*** RECORDS FOR THIS TASK
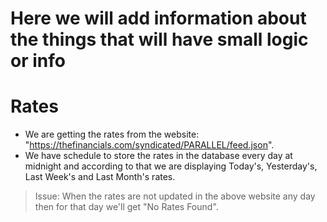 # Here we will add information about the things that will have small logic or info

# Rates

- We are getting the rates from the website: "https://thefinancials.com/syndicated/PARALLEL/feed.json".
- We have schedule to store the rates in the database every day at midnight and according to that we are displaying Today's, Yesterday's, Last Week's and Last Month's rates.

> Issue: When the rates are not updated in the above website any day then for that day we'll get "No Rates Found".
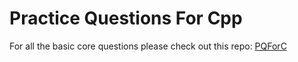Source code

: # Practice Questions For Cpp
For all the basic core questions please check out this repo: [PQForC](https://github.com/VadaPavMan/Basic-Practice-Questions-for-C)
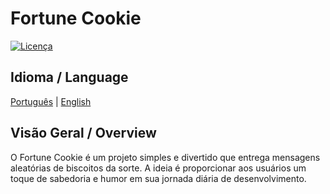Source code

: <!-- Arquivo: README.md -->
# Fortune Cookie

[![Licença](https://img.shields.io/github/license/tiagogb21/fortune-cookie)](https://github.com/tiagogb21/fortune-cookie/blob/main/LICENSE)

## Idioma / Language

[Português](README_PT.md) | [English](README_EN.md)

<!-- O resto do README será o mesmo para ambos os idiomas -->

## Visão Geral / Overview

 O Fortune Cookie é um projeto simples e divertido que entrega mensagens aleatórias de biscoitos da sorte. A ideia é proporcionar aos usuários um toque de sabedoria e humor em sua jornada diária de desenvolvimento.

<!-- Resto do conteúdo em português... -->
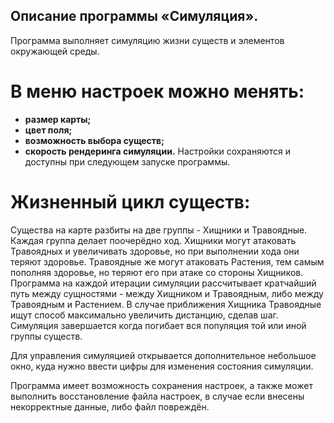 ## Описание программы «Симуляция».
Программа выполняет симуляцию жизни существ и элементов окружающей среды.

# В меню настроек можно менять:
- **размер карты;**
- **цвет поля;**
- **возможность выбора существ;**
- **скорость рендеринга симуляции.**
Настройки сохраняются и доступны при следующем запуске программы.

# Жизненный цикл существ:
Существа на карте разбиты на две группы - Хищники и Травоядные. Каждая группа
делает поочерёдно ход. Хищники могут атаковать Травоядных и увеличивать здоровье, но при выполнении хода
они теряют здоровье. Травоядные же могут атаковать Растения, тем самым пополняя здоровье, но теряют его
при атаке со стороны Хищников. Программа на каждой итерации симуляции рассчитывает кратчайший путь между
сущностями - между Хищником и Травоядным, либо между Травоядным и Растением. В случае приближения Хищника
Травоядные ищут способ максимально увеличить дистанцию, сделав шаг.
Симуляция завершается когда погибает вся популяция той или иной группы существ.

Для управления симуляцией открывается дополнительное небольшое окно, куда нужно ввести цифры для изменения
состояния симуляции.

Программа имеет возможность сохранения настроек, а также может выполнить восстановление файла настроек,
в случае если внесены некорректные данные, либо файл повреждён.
******
*** RECORDS FOR THIS TASK
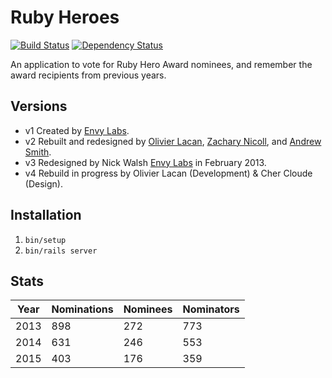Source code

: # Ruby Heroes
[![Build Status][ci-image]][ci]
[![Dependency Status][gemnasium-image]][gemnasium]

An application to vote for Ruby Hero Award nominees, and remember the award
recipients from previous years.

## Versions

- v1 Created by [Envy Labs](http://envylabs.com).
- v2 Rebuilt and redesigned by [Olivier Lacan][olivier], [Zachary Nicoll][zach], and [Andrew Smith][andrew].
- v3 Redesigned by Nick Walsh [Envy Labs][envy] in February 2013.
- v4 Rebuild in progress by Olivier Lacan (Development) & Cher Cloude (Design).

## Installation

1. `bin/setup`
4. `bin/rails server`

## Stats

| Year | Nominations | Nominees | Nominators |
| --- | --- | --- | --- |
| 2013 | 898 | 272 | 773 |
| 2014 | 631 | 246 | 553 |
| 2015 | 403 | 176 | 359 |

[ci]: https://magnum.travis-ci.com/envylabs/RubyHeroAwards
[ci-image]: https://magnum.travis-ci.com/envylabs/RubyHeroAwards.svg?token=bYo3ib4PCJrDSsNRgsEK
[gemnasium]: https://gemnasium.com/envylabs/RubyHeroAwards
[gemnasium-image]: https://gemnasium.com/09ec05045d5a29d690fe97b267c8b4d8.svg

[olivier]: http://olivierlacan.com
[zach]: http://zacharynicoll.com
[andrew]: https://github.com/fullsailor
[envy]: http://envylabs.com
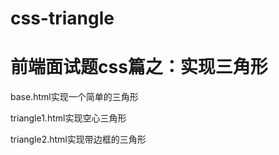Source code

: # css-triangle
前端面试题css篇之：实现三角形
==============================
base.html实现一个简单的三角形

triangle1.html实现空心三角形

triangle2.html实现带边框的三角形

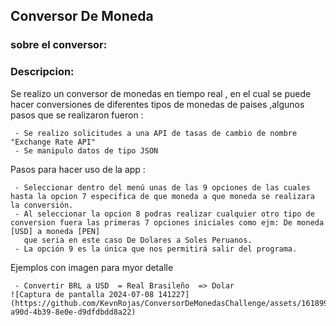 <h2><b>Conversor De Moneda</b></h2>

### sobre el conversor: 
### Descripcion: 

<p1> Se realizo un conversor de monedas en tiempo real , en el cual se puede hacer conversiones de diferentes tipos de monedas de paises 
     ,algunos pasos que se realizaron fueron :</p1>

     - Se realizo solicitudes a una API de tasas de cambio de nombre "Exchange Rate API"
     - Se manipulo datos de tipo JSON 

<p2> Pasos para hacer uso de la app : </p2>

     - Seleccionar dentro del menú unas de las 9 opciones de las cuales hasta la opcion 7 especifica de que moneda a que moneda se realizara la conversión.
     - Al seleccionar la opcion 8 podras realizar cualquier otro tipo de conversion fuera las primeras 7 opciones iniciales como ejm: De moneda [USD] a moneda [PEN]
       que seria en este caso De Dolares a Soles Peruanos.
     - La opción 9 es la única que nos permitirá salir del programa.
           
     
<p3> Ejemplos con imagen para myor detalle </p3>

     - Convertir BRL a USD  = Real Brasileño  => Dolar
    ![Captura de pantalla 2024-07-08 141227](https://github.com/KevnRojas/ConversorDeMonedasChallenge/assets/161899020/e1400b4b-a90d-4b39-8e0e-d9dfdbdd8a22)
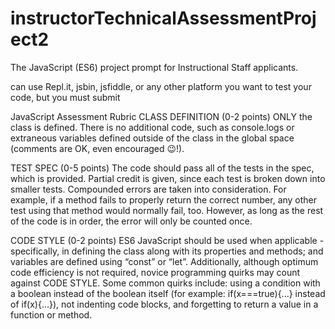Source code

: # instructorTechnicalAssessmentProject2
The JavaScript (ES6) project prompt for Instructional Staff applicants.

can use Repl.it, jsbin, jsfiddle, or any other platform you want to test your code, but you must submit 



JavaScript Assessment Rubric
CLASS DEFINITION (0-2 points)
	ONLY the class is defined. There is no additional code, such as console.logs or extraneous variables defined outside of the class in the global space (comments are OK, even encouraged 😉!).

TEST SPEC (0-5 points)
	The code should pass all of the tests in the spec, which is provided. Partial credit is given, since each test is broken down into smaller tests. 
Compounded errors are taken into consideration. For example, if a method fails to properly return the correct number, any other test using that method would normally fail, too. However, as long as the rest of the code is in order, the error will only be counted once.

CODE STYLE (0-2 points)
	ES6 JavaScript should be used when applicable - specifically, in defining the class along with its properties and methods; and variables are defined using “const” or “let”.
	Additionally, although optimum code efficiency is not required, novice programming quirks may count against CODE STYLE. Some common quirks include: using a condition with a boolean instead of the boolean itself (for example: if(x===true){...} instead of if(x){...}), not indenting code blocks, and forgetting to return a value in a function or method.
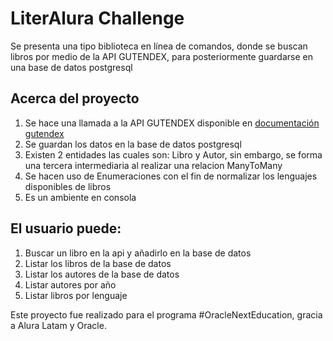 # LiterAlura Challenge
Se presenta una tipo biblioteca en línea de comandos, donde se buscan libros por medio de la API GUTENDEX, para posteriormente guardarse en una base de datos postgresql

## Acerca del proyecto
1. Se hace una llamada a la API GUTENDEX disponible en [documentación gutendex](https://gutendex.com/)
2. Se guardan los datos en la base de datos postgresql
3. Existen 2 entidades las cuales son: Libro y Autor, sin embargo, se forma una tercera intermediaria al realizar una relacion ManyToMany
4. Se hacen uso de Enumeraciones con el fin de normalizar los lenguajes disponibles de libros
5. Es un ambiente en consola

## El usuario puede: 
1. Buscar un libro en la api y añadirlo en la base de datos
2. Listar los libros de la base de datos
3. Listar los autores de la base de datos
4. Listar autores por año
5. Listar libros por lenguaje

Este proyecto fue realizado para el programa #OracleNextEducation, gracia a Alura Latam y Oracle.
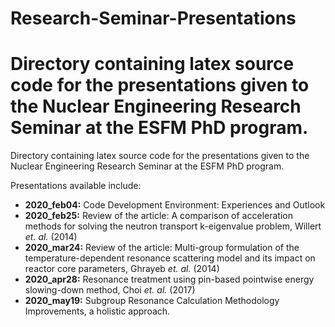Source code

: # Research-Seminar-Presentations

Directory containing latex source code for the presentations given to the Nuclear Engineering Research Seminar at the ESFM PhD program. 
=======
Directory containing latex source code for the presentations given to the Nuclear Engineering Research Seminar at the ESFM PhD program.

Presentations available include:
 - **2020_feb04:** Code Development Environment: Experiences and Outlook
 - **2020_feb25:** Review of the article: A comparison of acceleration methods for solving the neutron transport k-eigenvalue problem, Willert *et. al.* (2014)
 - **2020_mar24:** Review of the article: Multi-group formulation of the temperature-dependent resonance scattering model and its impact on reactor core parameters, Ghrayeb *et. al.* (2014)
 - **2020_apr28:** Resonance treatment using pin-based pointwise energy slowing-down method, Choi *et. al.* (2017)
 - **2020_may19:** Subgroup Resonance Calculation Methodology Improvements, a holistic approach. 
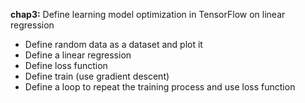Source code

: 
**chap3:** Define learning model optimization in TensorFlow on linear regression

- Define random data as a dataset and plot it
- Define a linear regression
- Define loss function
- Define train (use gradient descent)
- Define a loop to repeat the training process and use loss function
******
Your answer should consist of the lines from the line with "JavaScript Assessment Rubric" to the line with "CODE STYLE (0-2 points)" above, repeated exactly, both ends included.

JavaScript Assessment Rubric
CLASS DEFINITION (0-2 points)
	ONLY the class is defined. There is no additional code, such as console.logs or extraneous variables defined outside of the class in the global space (comments are OK, even encouraged 😉!).

TEST SPEC (0-5 points)
	The code should pass all of the tests in the spec, which is provided. Partial credit is given, since each test is broken down into smaller tests. 
Compounded errors are taken into consideration. For example, if a method fails to properly return the correct number, any other test using that method would normally fail, too. However, as long as the rest of the code is in order, the error will only be counted once.

CODE STYLE (0-2 points)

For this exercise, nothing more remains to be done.